For more up-to-date notes see http://www.cs.yale.edu/homes/aspnes/classes/465/notes.pdf.
Flooding is about the simplest of all distributed algorithms. It's dumb and expensive, but easy to implement, and gives you both a broadcast mechanism and a way to build rooted spanning trees.
Here we give a fairly simple presentation of flooding roughly following Chapter 2 of AttiyaWelch.
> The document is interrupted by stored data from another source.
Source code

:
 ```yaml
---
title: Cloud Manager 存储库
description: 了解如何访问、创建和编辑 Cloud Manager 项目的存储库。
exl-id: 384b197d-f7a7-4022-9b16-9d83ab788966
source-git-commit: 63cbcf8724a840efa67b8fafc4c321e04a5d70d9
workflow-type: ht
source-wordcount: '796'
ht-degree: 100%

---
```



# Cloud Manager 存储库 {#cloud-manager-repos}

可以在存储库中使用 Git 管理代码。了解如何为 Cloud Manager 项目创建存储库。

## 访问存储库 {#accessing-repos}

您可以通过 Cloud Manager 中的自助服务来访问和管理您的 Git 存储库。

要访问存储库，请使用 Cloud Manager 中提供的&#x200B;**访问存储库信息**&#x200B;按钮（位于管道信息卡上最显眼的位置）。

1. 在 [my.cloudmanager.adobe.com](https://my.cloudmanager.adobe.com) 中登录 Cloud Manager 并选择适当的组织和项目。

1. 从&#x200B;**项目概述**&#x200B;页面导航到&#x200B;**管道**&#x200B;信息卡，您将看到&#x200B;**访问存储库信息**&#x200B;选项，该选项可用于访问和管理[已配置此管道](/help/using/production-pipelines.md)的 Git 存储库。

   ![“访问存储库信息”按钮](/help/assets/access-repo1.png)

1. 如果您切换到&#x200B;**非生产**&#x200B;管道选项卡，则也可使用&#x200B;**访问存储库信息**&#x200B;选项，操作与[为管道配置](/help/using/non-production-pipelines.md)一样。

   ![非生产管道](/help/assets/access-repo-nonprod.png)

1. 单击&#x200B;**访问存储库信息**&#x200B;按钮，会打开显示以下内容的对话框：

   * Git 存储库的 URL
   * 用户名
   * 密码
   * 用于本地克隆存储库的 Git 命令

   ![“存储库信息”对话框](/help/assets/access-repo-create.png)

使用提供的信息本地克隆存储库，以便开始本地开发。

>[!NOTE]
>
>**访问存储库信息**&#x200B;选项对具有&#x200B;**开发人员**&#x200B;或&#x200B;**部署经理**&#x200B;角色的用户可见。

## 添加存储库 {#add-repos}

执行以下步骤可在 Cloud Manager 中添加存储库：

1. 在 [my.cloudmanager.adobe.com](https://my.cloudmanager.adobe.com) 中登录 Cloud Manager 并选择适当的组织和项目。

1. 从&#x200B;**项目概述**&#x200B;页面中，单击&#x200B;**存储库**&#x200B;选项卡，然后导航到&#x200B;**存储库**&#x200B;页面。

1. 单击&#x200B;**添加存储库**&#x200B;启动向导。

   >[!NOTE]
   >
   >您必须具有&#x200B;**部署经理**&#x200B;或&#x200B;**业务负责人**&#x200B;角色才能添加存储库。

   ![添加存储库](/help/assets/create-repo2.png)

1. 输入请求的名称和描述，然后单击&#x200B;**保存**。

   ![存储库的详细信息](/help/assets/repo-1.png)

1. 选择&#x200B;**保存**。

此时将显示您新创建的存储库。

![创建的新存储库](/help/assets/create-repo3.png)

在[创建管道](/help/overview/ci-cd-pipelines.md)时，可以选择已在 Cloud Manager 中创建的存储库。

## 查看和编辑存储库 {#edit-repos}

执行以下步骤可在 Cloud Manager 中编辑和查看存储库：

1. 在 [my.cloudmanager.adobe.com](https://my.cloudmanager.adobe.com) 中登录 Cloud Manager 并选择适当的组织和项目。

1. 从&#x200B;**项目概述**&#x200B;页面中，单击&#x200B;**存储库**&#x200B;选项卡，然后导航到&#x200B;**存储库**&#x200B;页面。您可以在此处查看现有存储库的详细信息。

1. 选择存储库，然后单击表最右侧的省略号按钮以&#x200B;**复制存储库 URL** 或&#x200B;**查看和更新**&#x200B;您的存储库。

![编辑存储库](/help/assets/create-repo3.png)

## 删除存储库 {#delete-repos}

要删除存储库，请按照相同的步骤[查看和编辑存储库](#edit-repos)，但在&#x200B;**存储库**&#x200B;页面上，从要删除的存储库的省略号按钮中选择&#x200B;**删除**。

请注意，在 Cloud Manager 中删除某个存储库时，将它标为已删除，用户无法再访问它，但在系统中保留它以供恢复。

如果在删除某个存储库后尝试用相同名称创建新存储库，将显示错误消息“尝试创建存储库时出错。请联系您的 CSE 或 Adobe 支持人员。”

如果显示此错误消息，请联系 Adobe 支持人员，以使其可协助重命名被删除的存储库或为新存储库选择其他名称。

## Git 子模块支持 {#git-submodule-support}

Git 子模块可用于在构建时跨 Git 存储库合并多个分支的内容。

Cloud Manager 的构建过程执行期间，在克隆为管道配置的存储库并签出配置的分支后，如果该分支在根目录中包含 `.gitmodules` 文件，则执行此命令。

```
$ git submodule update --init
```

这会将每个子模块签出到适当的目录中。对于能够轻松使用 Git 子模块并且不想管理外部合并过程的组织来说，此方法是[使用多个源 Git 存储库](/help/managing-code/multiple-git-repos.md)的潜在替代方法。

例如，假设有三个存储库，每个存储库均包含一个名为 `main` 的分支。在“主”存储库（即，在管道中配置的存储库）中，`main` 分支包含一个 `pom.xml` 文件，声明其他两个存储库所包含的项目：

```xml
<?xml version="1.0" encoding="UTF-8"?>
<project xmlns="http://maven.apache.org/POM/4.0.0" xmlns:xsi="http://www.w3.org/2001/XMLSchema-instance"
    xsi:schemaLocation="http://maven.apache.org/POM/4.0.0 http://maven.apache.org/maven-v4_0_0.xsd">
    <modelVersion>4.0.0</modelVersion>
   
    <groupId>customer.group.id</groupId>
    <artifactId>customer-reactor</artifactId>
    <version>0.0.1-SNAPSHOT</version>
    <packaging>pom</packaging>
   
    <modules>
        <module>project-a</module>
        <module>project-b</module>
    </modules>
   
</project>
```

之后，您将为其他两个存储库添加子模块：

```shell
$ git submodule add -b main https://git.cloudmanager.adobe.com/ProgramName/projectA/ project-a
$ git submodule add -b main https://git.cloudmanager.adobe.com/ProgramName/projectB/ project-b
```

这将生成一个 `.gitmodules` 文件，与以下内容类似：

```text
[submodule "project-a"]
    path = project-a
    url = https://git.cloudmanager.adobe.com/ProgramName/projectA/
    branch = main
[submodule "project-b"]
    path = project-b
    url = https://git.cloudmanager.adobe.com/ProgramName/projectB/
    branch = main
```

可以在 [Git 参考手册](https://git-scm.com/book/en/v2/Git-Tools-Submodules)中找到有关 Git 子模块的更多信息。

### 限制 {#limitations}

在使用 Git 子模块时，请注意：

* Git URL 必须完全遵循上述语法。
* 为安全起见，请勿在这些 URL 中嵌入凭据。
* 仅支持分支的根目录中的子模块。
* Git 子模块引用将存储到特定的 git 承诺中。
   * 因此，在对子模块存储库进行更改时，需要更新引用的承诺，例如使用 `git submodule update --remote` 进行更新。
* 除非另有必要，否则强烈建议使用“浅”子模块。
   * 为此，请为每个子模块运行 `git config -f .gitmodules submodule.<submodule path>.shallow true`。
For a more formal presentation based on IOAutomata, see AsynchronousBroadcast.
1. Basic algorithm
Each process maintains a single bit of state: seen-message.
At time 0, root sets seen-message to true and sends M to all neighbors.
- Upon receiving M:
If seen-message = false,
seen-message ← true
- send M to all neighbors
- Else do nothing
- Claim
- Every process receives M after at most D time and at most |E| messages, where D is the diameter of the network and E is the set of (directed) edges in the network.
- Proof
- Message complexity
- Each process only sends M to its neighbors once, so each edge carries at most one copy of M.
- Time complexity
- By induction on d(root, v), we'll show that each v receives M for the first time no later than time d(root, v) ≤ D.
- Base case
- v = root, d(root, v) = 0, root receives message at time 0, OK.
- Induction step
Let d(root, v) = k > 0. Then v has a neighbor u such that d(root, u) = k-1. By the induction hypothesis, u receives M for the first time no later than time k-1. From the code, u then sends M to all of its neighbors, including v; M arrives at v no later than time (k-1)+1 = k.
Note that the time complexity proof also demonstrates correctness: every process receives M at least once.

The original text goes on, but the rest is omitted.